Moments based inference in small samples

Abstract

In this work we propose a nonparametric estimator for parameters which are embodied in given moment conditions. Here we are interested in small samples problems. We analyze conditions under which it is possible to represent the distribution of data points conditional on their relative frequencies as a multinomial distribution. We derive the posterior distribution for the relative frequencies of the observed data points via Bayes’ Law and specifying a Dirichlet objective prior, the latter is obtained matching the prior modes for unknown relative frequencies with the optimal weights computed under a special form of the Empirical Likelihood estimator for the parameters of interest. The prior specification proposed has an interesting interpretation in terms of information-theoretic arguments.
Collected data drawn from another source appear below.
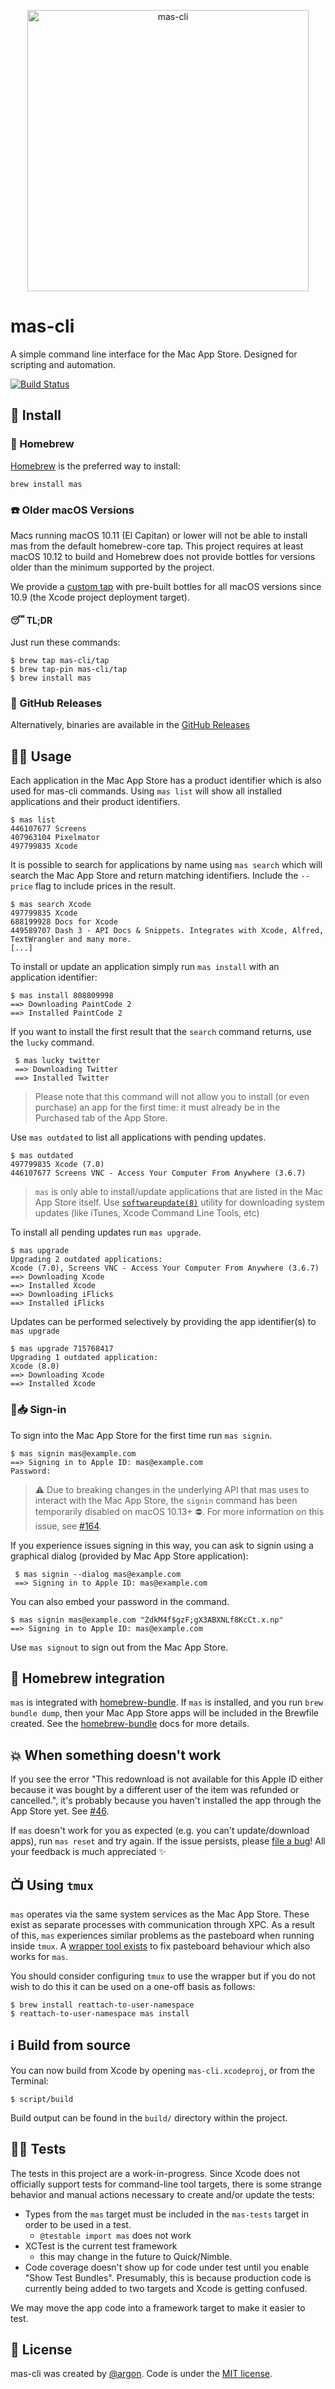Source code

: [<p align="center"><img src="mas-cli.png" alt="mas-cli" width="450" height="auto"></p>][mas-cli]

# mas-cli

A simple command line interface for the Mac App Store. Designed for scripting and automation.

[![Build Status](https://travis-ci.org/mas-cli/mas.svg?branch=master)](https://travis-ci.org/mas-cli/mas)

## 📲 Install

### 🍺 Homebrew

[Homebrew](http://brew.sh) is the preferred way to install:

    brew install mas

### ☎️ Older macOS Versions

Macs running macOS 10.11 (El Capitan) or lower will not be able to install mas from the default homebrew-core tap.
This project requires at least macOS 10.12 to build and Homebrew does not provide bottles for versions older
than the minimum supported by the project.

We provide a [custom tap](https://github.com/mas-cli/homebrew-tap) with pre-built bottles for all macOS versions
since 10.9 (the Xcode project deployment target).

#### 😴 TL;DR

Just run these commands:

```
$ brew tap mas-cli/tap
$ brew tap-pin mas-cli/tap
$ brew install mas
```

### 🐙 GitHub Releases

Alternatively, binaries are available in the [GitHub Releases](https://github.com/mas-cli/mas/releases)

## 🤳🏻 Usage

Each application in the Mac App Store has a product identifier which is also
used for mas-cli commands. Using `mas list` will show all installed
applications and their product identifiers.

    $ mas list
    446107677 Screens
    407963104 Pixelmator
    497799835 Xcode

It is possible to search for applications by name using `mas search` which
will search the Mac App Store and return matching identifiers.
Include the `--price` flag to include prices in the result.

    $ mas search Xcode
    497799835 Xcode
    688199928 Docs for Xcode
    449589707 Dash 3 - API Docs & Snippets. Integrates with Xcode, Alfred, TextWrangler and many more.
    [...]

To install or update an application simply run `mas install` with an
application identifier:

    $ mas install 808809998
    ==> Downloading PaintCode 2
    ==> Installed PaintCode 2

If you want to install the first result that the `search` command returns, use the `lucky` command.

     $ mas lucky twitter
     ==> Downloading Twitter
     ==> Installed Twitter

> Please note that this command will not allow you to install (or even purchase) an app for the first time:
it must already be in the Purchased tab of the App Store.

Use `mas outdated` to list all applications with pending updates.

    $ mas outdated
    497799835 Xcode (7.0)
    446107677 Screens VNC - Access Your Computer From Anywhere (3.6.7)

> `mas` is only able to install/update applications that are listed in the Mac App Store itself.
Use [`softwareupdate(8)`](https://developer.apple.com/legacy/library/documentation/Darwin/Reference/ManPages/man8/softwareupdate.8.html)
utility for downloading system updates (like iTunes, Xcode Command Line Tools, etc)

To install all pending updates run `mas upgrade`.

    $ mas upgrade
    Upgrading 2 outdated applications:
    Xcode (7.0), Screens VNC - Access Your Computer From Anywhere (3.6.7)
    ==> Downloading Xcode
    ==> Installed Xcode
    ==> Downloading iFlicks
    ==> Installed iFlicks

Updates can be performed selectively by providing the app identifier(s) to
`mas upgrade`

    $ mas upgrade 715768417
    Upgrading 1 outdated application:
    Xcode (8.0)
    ==> Downloading Xcode
    ==> Installed Xcode

### 🚏📥 Sign-in

To sign into the Mac App Store for the first time run `mas signin`.

    $ mas signin mas@example.com
    ==> Signing in to Apple ID: mas@example.com
    Password:

> ⚠️ Due to breaking changes in the underlying API that mas uses to interact with the Mac App Store,
> the `signin` command has been temporarily disabled on macOS 10.13+ ⛔.
> For more information on this issue, see [#164](https://github.com/mas-cli/mas/issues/164).

If you experience issues signing in this way, you can ask to signin using a graphical dialog (provided by Mac App Store application):

     $ mas signin --dialog mas@example.com
     ==> Signing in to Apple ID: mas@example.com

You can also embed your password in the command.

    $ mas signin mas@example.com "ZdkM4f$gzF;gX3ABXNLf8KcCt.x.np"
    ==> Signing in to Apple ID: mas@example.com

Use `mas signout` to sign out from the Mac App Store.

## 🍺 Homebrew integration

`mas` is integrated with [homebrew-bundle](https://github.com/Homebrew/homebrew-bundle). If `mas` is installed, and you run `brew bundle dump`,
then your Mac App Store apps will be included in the Brewfile created. See the [homebrew-bundle](https://github.com/Homebrew/homebrew-bundle)
docs for more details.

## 💥 When something doesn't work

If you see the error "This redownload is not available for this Apple ID either because it was bought by a different user of the item was refunded or cancelled.", it's probably because you haven't installed the app through the App Store yet. See [#46](https://github.com/mas-cli/mas/issues/46#issuecomment-248581233).

If `mas` doesn't work for you as expected (e.g. you can't update/download apps), run `mas reset` and try again. If the issue persists, please [file a bug](https://github.com/mas-cli/mas/issues/new)! All your feedback is much appreciated ✨

## 📺 Using `tmux`

`mas` operates via the same system services as the Mac App Store. These exist as
separate processes with communication through XPC. As a result of this, `mas`
experiences similar problems as the pasteboard when running inside `tmux`. A
[wrapper tool exists](https://github.com/ChrisJohnsen/tmux-MacOSX-pasteboard) to
fix pasteboard behaviour which also works for `mas`.

You should consider configuring `tmux` to use the wrapper but if you do not wish
to do this it can be used on a one-off basis as follows:

```
$ brew install reattach-to-user-namespace
$ reattach-to-user-namespace mas install
```

## ℹ️ Build from source

You can now build from Xcode by opening `mas-cli.xcodeproj`, or from the Terminal:

```
$ script/build
```

Build output can be found in the `build/` directory within the project.

## 🚧✅ Tests

The tests in this project are a work-in-progress. Since Xcode does not officially support tests for command-line tool targets, there is some strange behavior and manual actions necessary to create and/or update the tests:

- Types from the `mas` target must be included in the `mas-tests` target in order to be used in a test.
   - `@testable import mas` does not work
- XCTest is the current test framework
   - this may change in the future to Quick/Nimble.
- Code coverage doesn't show up for code under test until you enable "Show Test Bundles". Presumably, this is because production code is currently being added to two targets and Xcode is getting confused.

We may move the app code into a framework target to make it easier to test.

## 📄 License

mas-cli was created by [@argon](https://github.com/argon).
Code is under the [MIT license](LICENSE).

[mas-cli]: https://github.com/mas-cli/mas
The estimators we construct in this paper share the general idea with the Bayesian Bootstrap by Rubin (1981), however its derivation starts from a different point o view, and also the prior specification over the distribution function of the data is objectively derived via Empirical Likelihood methods. We propose a Monte Carlo algorithm to derive a distribution for the parameters of interest based on the derived posterior for the relative frequencies of data points. A simulated toy example shows that in small sample the estimation proposed is more accurate than alternative non-bayesian nonparametric methods. Future works will include an asymptotic analysis of the proposed estimator, as well as more complex simulated validations for small samples.